Writing a kernel i have founded a behaviour i do not understand, and i has tried to isolate an example code.
This code, do not do nothing, put it into template example
/*!
* Sample kernel which multiplies every element of the input array with
* a constant and stores it at the corresponding output array
*/
__kernel void templateKernel(__global unsigned int * output,
__global unsigned int * input,
const unsigned int multiplier)
{
unsigned int idx = get_global_id(0);
__local float bsh;
__local float norm;
bsh = 5;
barrier(CLK_LOCAL_MEM_FENCE);
float out = 7.0;
norm = out;
output[idx] = bsh;
}
Now bsh = 5 and a CLK_LOCAL_MEM_FENCE ensure that all threads are syncronized, after this bsh is never changed, so i exect that output[idx] is always 5.
Unfortunately the example print ... 7, if i change out to 8, print 8 and so on ...
I am doing something wrong ? or there is something i has not understanded ?

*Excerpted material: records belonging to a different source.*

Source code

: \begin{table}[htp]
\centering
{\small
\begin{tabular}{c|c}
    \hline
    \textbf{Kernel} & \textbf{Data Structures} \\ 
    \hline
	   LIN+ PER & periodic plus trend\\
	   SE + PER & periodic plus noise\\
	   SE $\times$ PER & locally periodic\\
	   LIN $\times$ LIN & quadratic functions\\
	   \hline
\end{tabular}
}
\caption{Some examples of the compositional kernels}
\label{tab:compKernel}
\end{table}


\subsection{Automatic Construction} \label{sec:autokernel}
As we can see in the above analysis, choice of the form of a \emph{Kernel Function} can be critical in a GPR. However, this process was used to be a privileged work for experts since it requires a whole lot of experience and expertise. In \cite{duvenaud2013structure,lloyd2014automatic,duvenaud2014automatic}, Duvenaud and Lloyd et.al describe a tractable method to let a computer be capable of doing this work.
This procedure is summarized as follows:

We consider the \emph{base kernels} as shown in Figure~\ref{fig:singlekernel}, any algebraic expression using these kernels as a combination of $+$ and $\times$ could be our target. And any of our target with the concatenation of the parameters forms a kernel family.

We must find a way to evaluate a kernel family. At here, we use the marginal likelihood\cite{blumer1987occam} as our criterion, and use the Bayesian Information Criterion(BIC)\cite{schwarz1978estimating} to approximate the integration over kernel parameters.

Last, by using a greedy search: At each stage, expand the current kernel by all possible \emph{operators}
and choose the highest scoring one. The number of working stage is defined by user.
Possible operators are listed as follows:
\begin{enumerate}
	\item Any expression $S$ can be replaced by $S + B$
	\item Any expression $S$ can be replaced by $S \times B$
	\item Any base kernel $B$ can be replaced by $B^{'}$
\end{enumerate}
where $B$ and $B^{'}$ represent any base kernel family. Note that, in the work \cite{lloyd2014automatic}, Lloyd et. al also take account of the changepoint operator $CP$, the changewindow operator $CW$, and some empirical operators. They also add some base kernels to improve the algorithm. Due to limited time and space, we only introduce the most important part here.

You are right, it is a strange behavior. Seems like there is something wrong with single __local variables. However, if I changed __local float to an array, everything works as expected.

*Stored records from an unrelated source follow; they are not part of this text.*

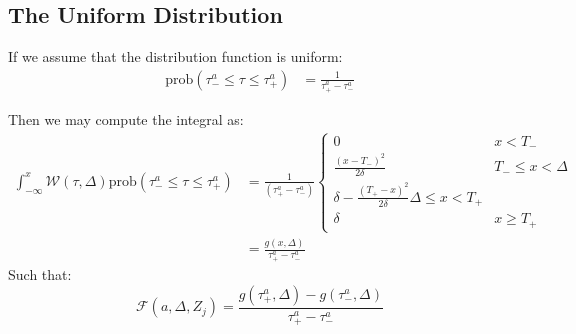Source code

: \documentclass[a4paper,11pt]{article}
\begin{document}
			\subsection{The Uniform Distribution}

				If we assume that the distribution function is uniform:
				\begin{align}
					\text{prob}(\tau_-^a \leq \tau \leq \tau_+^a) & = \frac{1}{\tau_+^a - \tau_-^a}
				\end{align} 

				Then we may compute the integral as:
				\begin{align}
					\int_{-\infty}^x \mathcal{W}(\tau,\Delta) \text{prob}(\tau_-^a \leq \tau \leq \tau_+^a)  & = \frac{1}{ \left(\tau_+^a - \tau_-^a\right)}\begin{cases} 0 & x < T_-
						\\
						\frac{(x - T_-)^2}{2\delta} & T_- \leq x  < \Delta
						\\
						\delta - \frac{(T_+ - x)^2}{2\delta} \Delta \leq x < T_+
						\\
						\delta & x \geq T_+
					\end{cases}
					\\
					& = \frac{g(x,\Delta)}{\tau_+^a - \tau_-^a}
				\end{align}
				Such that:
				\begin{equation}
					\mathcal{F}(a,\Delta,Z_j)  = \frac{g(\tau_+^a,\Delta) - g(\tau_-^a,\Delta)}{\tau_+^a - \tau_-^a}
				\end{equation}
			
\end{document}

__kernel void templateKernel(__global unsigned int * output, __global unsigned int * input, const unsigned int multiplier) { unsigned int idx = get_global_id(0); __local float bsh[1]; __local float norm[1]; bsh[0] = 5; barrier(CLK_LOCAL_MEM_FENCE); float out = 7.0; norm[0] = out; output[idx] = bsh[0]; }
So i must use __local float[1] ?
Is normal or there is something i do not understand ?
I forgotten
Platform: linux Fedora Core 12, g++/gcc 4.5.0
it most likely bug and use array is workaround. AMD developer should look at this.
Variables are not supported in local memory
Only __local buffers can be generated.
you can see that single variable are supported. http://www.khronos.org/registry/cl/sdk/1.1/docs/man/xhtml/local.html
I have reported this some time ago, but there was some confusion about single variables in the OpenCL 1.0 spec.
I would expect this to get fixed with OpenCL 1.1 being more clear on this issue.